### EXERCISE DATA ###

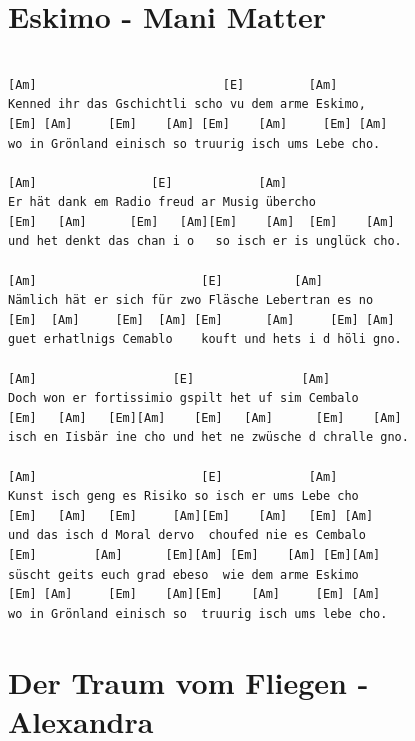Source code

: \documentclass[]{book}
\let\stdsection\section
\renewcommand\section{\clearpage\stdsection}
\begin{document}
\hypertarget{eskimo---mani-matter}{%
\section{Eskimo - Mani Matter}\label{eskimo---mani-matter}}

\begin{verbatim}

[Am]                          [E]         [Am]
Kenned ihr das Gschichtli scho vu dem arme Eskimo,
[Em] [Am]     [Em]    [Am] [Em]    [Am]     [Em] [Am]
wo in Grönland einisch so truurig isch ums Lebe cho.

[Am]                [E]            [Am]
Er hät dank em Radio freud ar Musig übercho
[Em]   [Am]      [Em]   [Am][Em]    [Am]  [Em]    [Am]
und het denkt das chan i o   so isch er is unglück cho.

[Am]                       [E]          [Am]
Nämlich hät er sich für zwo Fläsche Lebertran es no
[Em]  [Am]     [Em]  [Am] [Em]      [Am]     [Em] [Am]
guet erhatlnigs Cemablo    kouft und hets i d höli gno.

[Am]                   [E]               [Am]
Doch won er fortissimio gspilt het uf sim Cembalo
[Em]   [Am]   [Em][Am]    [Em]   [Am]      [Em]    [Am]
isch en Iisbär ine cho und het ne zwüsche d chralle gno.

[Am]                       [E]            [Am]
Kunst isch geng es Risiko so isch er ums Lebe cho
[Em]   [Am]   [Em]     [Am][Em]    [Am]   [Em] [Am]
und das isch d Moral dervo  choufed nie es Cembalo
[Em]        [Am]      [Em][Am] [Em]    [Am] [Em][Am]
süscht geits euch grad ebeso  wie dem arme Eskimo
[Em] [Am]     [Em]    [Am][Em]    [Am]     [Em] [Am]
wo in Grönland einisch so  truurig isch ums lebe cho.

\end{verbatim}

\hypertarget{der-traum-vom-fliegen---alexandra}{%
\section{Der Traum vom Fliegen - Alexandra}\label{der-traum-vom-fliegen---alexandra}}
\end{document}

###

Repeat the records verbatim, excluding pictures.

Source code

: \documentclass[]{book}
\let\stdsection\section
\renewcommand\section{\clearpage\stdsection}
\begin{document}
\hypertarget{eskimo---mani-matter}{%
\section{Eskimo - Mani Matter}\label{eskimo---mani-matter}}

\begin{verbatim}

[Am]                          [E]         [Am]
Kenned ihr das Gschichtli scho vu dem arme Eskimo,
[Em] [Am]     [Em]    [Am] [Em]    [Am]     [Em] [Am]
wo in Grönland einisch so truurig isch ums Lebe cho.

[Am]                [E]            [Am]
Er hät dank em Radio freud ar Musig übercho
[Em]   [Am]      [Em]   [Am][Em]    [Am]  [Em]    [Am]
und het denkt das chan i o   so isch er is unglück cho.

[Am]                       [E]          [Am]
Nämlich hät er sich für zwo Fläsche Lebertran es no
[Em]  [Am]     [Em]  [Am] [Em]      [Am]     [Em] [Am]
guet erhatlnigs Cemablo    kouft und hets i d höli gno.

[Am]                   [E]               [Am]
Doch won er fortissimio gspilt het uf sim Cembalo
[Em]   [Am]   [Em][Am]    [Em]   [Am]      [Em]    [Am]
isch en Iisbär ine cho und het ne zwüsche d chralle gno.

[Am]                       [E]            [Am]
Kunst isch geng es Risiko so isch er ums Lebe cho
[Em]   [Am]   [Em]     [Am][Em]    [Am]   [Em] [Am]
und das isch d Moral dervo  choufed nie es Cembalo
[Em]        [Am]      [Em][Am] [Em]    [Am] [Em][Am]
süscht geits euch grad ebeso  wie dem arme Eskimo
[Em] [Am]     [Em]    [Am][Em]    [Am]     [Em] [Am]
wo in Grönland einisch so  truurig isch ums lebe cho.

\end{verbatim}

\hypertarget{der-traum-vom-fliegen---alexandra}{%
\section{Der Traum vom Fliegen - Alexandra}\label{der-traum-vom-fliegen---alexandra}}
\end{document}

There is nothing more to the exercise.